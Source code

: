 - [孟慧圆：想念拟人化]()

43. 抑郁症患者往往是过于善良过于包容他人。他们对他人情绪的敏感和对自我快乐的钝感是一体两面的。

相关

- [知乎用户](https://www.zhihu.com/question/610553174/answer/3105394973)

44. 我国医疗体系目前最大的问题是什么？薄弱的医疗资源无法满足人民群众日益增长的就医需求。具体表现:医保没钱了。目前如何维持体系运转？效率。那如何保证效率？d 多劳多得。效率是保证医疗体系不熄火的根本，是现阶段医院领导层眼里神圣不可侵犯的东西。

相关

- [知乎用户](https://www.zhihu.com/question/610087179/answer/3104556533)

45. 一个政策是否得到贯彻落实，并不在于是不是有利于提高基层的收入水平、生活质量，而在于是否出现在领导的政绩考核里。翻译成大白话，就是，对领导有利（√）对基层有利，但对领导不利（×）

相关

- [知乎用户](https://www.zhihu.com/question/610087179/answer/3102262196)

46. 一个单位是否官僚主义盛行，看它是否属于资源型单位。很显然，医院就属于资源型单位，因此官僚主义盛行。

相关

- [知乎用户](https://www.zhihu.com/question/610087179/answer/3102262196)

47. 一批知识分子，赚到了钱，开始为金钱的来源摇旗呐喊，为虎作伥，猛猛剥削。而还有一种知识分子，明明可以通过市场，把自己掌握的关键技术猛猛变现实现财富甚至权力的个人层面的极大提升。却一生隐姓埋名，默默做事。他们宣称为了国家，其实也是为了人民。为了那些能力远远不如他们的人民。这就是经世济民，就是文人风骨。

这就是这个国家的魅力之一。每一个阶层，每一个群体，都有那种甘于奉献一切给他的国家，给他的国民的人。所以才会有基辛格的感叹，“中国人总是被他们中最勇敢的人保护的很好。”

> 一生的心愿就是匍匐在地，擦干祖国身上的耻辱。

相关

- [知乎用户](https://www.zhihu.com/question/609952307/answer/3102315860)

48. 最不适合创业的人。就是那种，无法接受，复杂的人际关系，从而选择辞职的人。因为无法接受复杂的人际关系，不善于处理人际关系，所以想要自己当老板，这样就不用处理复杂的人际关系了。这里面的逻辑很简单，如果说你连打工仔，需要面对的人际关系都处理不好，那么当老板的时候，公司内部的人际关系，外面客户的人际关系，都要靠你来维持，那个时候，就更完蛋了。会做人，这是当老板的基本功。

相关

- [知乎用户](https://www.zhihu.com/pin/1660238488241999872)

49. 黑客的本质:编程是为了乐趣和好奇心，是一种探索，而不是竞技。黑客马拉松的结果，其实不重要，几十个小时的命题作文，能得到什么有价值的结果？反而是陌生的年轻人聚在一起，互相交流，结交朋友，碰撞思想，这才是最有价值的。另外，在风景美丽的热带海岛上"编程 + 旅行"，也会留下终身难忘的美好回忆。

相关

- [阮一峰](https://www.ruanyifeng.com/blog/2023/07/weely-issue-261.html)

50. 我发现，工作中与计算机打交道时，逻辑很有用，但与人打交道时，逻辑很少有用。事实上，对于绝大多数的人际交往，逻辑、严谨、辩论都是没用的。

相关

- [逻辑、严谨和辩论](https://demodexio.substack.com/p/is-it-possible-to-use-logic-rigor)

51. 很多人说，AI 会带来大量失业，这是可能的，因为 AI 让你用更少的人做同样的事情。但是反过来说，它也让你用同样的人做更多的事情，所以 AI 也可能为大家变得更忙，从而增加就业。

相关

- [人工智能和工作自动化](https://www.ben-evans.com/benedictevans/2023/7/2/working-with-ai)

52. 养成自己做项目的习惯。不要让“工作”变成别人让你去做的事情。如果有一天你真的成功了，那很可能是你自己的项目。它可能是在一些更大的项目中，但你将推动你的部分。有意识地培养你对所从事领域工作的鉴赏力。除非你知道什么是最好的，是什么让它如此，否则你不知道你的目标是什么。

PROMPT. The full listing is to be copied verbatim.

PROBLEM SOLUTION.
Source code

: - [孟慧圆：想念拟人化]()

43. 抑郁症患者往往是过于善良过于包容他人。他们对他人情绪的敏感和对自我快乐的钝感是一体两面的。

相关

- [知乎用户](https://www.zhihu.com/question/610553174/answer/3105394973)

44. 我国医疗体系目前最大的问题是什么？薄弱的医疗资源无法满足人民群众日益增长的就医需求。具体表现:医保没钱了。目前如何维持体系运转？效率。那如何保证效率？d 多劳多得。效率是保证医疗体系不熄火的根本，是现阶段医院领导层眼里神圣不可侵犯的东西。

相关

- [知乎用户](https://www.zhihu.com/question/610087179/answer/3104556533)

45. 一个政策是否得到贯彻落实，并不在于是不是有利于提高基层的收入水平、生活质量，而在于是否出现在领导的政绩考核里。翻译成大白话，就是，对领导有利（√）对基层有利，但对领导不利（×）

相关

- [知乎用户](https://www.zhihu.com/question/610087179/answer/3102262196)

46. 一个单位是否官僚主义盛行，看它是否属于资源型单位。很显然，医院就属于资源型单位，因此官僚主义盛行。

相关

- [知乎用户](https://www.zhihu.com/question/610087179/answer/3102262196)

47. 一批知识分子，赚到了钱，开始为金钱的来源摇旗呐喊，为虎作伥，猛猛剥削。而还有一种知识分子，明明可以通过市场，把自己掌握的关键技术猛猛变现实现财富甚至权力的个人层面的极大提升。却一生隐姓埋名，默默做事。他们宣称为了国家，其实也是为了人民。为了那些能力远远不如他们的人民。这就是经世济民，就是文人风骨。

这就是这个国家的魅力之一。每一个阶层，每一个群体，都有那种甘于奉献一切给他的国家，给他的国民的人。所以才会有基辛格的感叹，“中国人总是被他们中最勇敢的人保护的很好。”

> 一生的心愿就是匍匐在地，擦干祖国身上的耻辱。

相关

- [知乎用户](https://www.zhihu.com/question/609952307/answer/3102315860)

48. 最不适合创业的人。就是那种，无法接受，复杂的人际关系，从而选择辞职的人。因为无法接受复杂的人际关系，不善于处理人际关系，所以想要自己当老板，这样就不用处理复杂的人际关系了。这里面的逻辑很简单，如果说你连打工仔，需要面对的人际关系都处理不好，那么当老板的时候，公司内部的人际关系，外面客户的人际关系，都要靠你来维持，那个时候，就更完蛋了。会做人，这是当老板的基本功。

相关

- [知乎用户](https://www.zhihu.com/pin/1660238488241999872)

49. 黑客的本质:编程是为了乐趣和好奇心，是一种探索，而不是竞技。黑客马拉松的结果，其实不重要，几十个小时的命题作文，能得到什么有价值的结果？反而是陌生的年轻人聚在一起，互相交流，结交朋友，碰撞思想，这才是最有价值的。另外，在风景美丽的热带海岛上"编程 + 旅行"，也会留下终身难忘的美好回忆。

相关

- [阮一峰](https://www.ruanyifeng.com/blog/2023/07/weely-issue-261.html)

50. 我发现，工作中与计算机打交道时，逻辑很有用，但与人打交道时，逻辑很少有用。事实上，对于绝大多数的人际交往，逻辑、严谨、辩论都是没用的。

相关

- [逻辑、严谨和辩论](https://demodexio.substack.com/p/is-it-possible-to-use-logic-rigor)

51. 很多人说，AI 会带来大量失业，这是可能的，因为 AI 让你用更少的人做同样的事情。但是反过来说，它也让你用同样的人做更多的事情，所以 AI 也可能为大家变得更忙，从而增加就业。

相关

- [人工智能和工作自动化](https://www.ben-evans.com/benedictevans/2023/7/2/working-with-ai)

52. 养成自己做项目的习惯。不要让“工作”变成别人让你去做的事情。如果有一天你真的成功了，那很可能是你自己的项目。它可能是在一些更大的项目中，但你将推动你的部分。有意识地培养你对所从事领域工作的鉴赏力。除非你知道什么是最好的，是什么让它如此，否则你不知道你的目标是什么。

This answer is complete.